■ INSTRUCTIONS TO FOLLOW
Transcribe each line of the material exactly as it stands.

■ EXTRACTED DATA
"""
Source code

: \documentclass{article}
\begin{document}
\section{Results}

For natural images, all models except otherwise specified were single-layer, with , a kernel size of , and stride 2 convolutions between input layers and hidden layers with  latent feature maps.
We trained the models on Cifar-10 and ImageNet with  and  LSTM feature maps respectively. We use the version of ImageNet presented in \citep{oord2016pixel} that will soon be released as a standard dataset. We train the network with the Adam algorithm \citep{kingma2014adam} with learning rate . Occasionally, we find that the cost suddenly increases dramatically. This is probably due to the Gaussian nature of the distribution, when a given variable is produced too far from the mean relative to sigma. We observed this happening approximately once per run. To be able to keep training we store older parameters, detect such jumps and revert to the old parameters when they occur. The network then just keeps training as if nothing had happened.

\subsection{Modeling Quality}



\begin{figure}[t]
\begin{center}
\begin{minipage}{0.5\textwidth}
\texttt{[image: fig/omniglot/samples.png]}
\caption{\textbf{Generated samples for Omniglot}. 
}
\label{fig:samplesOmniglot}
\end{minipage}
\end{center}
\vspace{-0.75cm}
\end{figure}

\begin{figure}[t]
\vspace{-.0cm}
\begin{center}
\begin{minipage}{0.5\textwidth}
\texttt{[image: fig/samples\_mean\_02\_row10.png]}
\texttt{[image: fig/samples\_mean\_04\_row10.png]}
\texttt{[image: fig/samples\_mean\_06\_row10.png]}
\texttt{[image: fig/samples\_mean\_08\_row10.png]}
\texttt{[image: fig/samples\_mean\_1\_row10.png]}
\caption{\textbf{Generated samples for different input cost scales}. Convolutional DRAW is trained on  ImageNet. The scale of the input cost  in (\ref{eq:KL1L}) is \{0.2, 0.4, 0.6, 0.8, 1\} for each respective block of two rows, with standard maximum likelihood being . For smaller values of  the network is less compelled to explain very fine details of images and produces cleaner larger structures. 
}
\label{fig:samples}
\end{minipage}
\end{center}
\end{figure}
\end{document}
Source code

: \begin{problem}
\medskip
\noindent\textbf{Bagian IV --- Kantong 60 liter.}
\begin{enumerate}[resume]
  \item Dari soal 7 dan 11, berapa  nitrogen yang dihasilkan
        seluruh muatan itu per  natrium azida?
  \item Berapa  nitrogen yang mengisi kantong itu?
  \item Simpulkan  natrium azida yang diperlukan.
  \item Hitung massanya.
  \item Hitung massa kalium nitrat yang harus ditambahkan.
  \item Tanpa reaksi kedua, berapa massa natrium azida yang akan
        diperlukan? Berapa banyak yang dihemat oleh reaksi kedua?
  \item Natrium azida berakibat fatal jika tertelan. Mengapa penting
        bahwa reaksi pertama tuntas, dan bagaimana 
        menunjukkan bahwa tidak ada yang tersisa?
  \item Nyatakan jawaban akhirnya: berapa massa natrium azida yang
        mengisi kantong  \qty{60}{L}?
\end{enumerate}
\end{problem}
"""
■ ANSWER AREA
Source code

: \documentclass{article}
\begin{document}
\section{Results}

For natural images, all models except otherwise specified were single-layer, with , a kernel size of , and stride 2 convolutions between input layers and hidden layers with  latent feature maps.
We trained the models on Cifar-10 and ImageNet with  and  LSTM feature maps respectively. We use the version of ImageNet presented in \citep{oord2016pixel} that will soon be released as a standard dataset. We train the network with the Adam algorithm \citep{kingma2014adam} with learning rate . Occasionally, we find that the cost suddenly increases dramatically. This is probably due to the Gaussian nature of the distribution, when a given variable is produced too far from the mean relative to sigma. We observed this happening approximately once per run. To be able to keep training we store older parameters, detect such jumps and revert to the old parameters when they occur. The network then just keeps training as if nothing had happened.

\subsection{Modeling Quality}



\begin{figure}[t]
\begin{center}
\begin{minipage}{0.5\textwidth}
\texttt{[image: fig/omniglot/samples.png]}
\caption{\textbf{Generated samples for Omniglot}. 
}
\label{fig:samplesOmniglot}
\end{minipage}
\end{center}
\vspace{-0.75cm}
\end{figure}

\begin{figure}[t]
\vspace{-.0cm}
\begin{center}
\begin{minipage}{0.5\textwidth}
\texttt{[image: fig/samples\_mean\_02\_row10.png]}
\texttt{[image: fig/samples\_mean\_04\_row10.png]}
\texttt{[image: fig/samples\_mean\_06\_row10.png]}
\texttt{[image: fig/samples\_mean\_08\_row10.png]}
\texttt{[image: fig/samples\_mean\_1\_row10.png]}
\caption{\textbf{Generated samples for different input cost scales}. Convolutional DRAW is trained on  ImageNet. The scale of the input cost  in (\ref{eq:KL1L}) is \{0.2, 0.4, 0.6, 0.8, 1\} for each respective block of two rows, with standard maximum likelihood being . For smaller values of  the network is less compelled to explain very fine details of images and produces cleaner larger structures. 
}
\label{fig:samples}
\end{minipage}
\end{center}
\end{figure}
\end{document}
Source code

: \begin{problem}
\medskip
\noindent\textbf{Bagian IV --- Kantong 60 liter.}
\begin{enumerate}[resume]
  \item Dari soal 7 dan 11, berapa  nitrogen yang dihasilkan
        seluruh muatan itu per  natrium azida?
  \item Berapa  nitrogen yang mengisi kantong itu?
  \item Simpulkan  natrium azida yang diperlukan.
  \item Hitung massanya.
  \item Hitung massa kalium nitrat yang harus ditambahkan.
  \item Tanpa reaksi kedua, berapa massa natrium azida yang akan
        diperlukan? Berapa banyak yang dihemat oleh reaksi kedua?
  \item Natrium azida berakibat fatal jika tertelan. Mengapa penting
        bahwa reaksi pertama tuntas, dan bagaimana 
        menunjukkan bahwa tidak ada yang tersisa?
  \item Nyatakan jawaban akhirnya: berapa massa natrium azida yang
        mengisi kantong  \qty{60}{L}?
\end{enumerate}
\end{problem}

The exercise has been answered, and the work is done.